И чем больше вглядывался я, тем очевиднее становилось, что чудо еще более невероятно, чем показалось мне с первого взгляда. Ростки редиски в течение ночи перескочили на грядку огурцов, а на грядке редисок появились всходы, которые были мне вообще не знакомы, возможно, кабачки или морковка. Но самое поразительное: вдоль всего левого ряда, где мы посадили помидоры, и ни один из них не проклюнулся (это был ряд, на который я не потратил ни одной из своих волшебных капель, не видя в этом никакого смысла), вдоль этого ряда нынче, вопреки всему, выросли три или четыре юных кустика, довольно ветвистых, с оранжевыми почками у верхних листьев.

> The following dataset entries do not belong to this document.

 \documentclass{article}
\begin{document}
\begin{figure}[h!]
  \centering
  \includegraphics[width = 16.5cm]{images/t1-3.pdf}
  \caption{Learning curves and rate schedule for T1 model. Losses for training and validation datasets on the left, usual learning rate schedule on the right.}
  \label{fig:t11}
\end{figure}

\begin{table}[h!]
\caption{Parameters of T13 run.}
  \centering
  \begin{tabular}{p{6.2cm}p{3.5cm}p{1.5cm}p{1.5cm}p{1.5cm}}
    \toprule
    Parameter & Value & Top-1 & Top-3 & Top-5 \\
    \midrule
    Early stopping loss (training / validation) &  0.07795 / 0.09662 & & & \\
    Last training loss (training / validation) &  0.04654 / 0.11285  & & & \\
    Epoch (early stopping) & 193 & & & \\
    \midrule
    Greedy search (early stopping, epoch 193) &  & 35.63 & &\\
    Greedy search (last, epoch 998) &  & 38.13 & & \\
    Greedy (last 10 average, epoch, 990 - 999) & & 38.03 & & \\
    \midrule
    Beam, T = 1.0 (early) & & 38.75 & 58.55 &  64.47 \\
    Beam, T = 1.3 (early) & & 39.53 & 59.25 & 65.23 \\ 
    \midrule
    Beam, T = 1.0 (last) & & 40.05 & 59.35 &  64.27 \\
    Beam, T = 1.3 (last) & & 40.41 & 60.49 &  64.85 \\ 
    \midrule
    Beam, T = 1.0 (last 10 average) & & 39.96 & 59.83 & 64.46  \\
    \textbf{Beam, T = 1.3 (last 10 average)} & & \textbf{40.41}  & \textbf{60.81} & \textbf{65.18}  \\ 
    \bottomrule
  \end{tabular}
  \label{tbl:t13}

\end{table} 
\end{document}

Спустя неделю болезнь вновь поразила наши грядки, вновь началась мучительная агония, ростки склонили свои головки, выцвели, снова стали иссушенными и болезненными, словно евреи, подвергавшиеся гонениям в диаспоре. Листья опали, стебли завяли и пожелтели, и на сей раз не помогли ни капли для носа, ни сироп от кашля: наш огород засыхал и погибал. В течение двух-трех недель все еще продолжали там возвышаться понапрасну четыре колышка, соединенные запыленными веревками. Через две-три недели полегли и они. Только мое пугало-Гитлер все еще продолжало цвести там какое-то время…
Папа утешился тем, что занялся исследованием латинского романса или того, как зарождался роман в поэзии трубадуров. А я, со своей стороны, развернул на поверхности нашего пыльного двора множество галактик с неисчислимыми странными звездами, лунами, солнцами, кометами и планетами. И отправился в полное приключений и опасностей путешествие, перелетая от одной звезды до другой: а вдруг удастся мне разыскать признаки жизни?



33

Лето. Вечереет. Я заканчиваю первый класс, а может быть, только что начал ходить во второй. Или это произошло в каникулы между ними. Я один во дворе. Все ушли без меня — Дануш, и Элик, и Ури, и Лолик, и Эйтан, и Ами. Ушли, чтобы меж деревьев на склоне холма в роще Тель Арза искать «это». А меня не приняли в группу «Черная рука», потому что я не надувал «это». Дануш нашел один из «этих», наполненный дурно пахнущим засохшим клеем, и хорошо промыл его под краном. Тот, кто не обладает мужеством надуть «это», не может быть принят в группу «Черная рука», а тот, кто не может надеть «это» и немного помочиться внутрь, как это делают английские солдаты, и помыслить не может быть принятым в «Черную руку». Дануш объяснил, как это происходит. Английские солдаты каждую ночь берут девушек в рощу Тель Арза, и там, в темноте, все происходит так: сначала долго целуются, потом трогают ее тело в разных местах, даже под одеждой. Затем солдат снимает с себя и с нее трусики, надевает вот «это», ложится на нее, и вот так, в конце концов, он туда мочится. А придумали все это для того, чтобы она не стала из-за него совсем мокрой. Так это происходит каждую ночь в роще Тель Арза. Так это происходит каждую ночь у всех. Даже муж учительницы Зисман делает это с учительницей Зисман. Даже ваши родители. И твои. И твои. Все-все. Все это приятно телу, к тому же укрепляет мускулы и хорошо очищает кровь.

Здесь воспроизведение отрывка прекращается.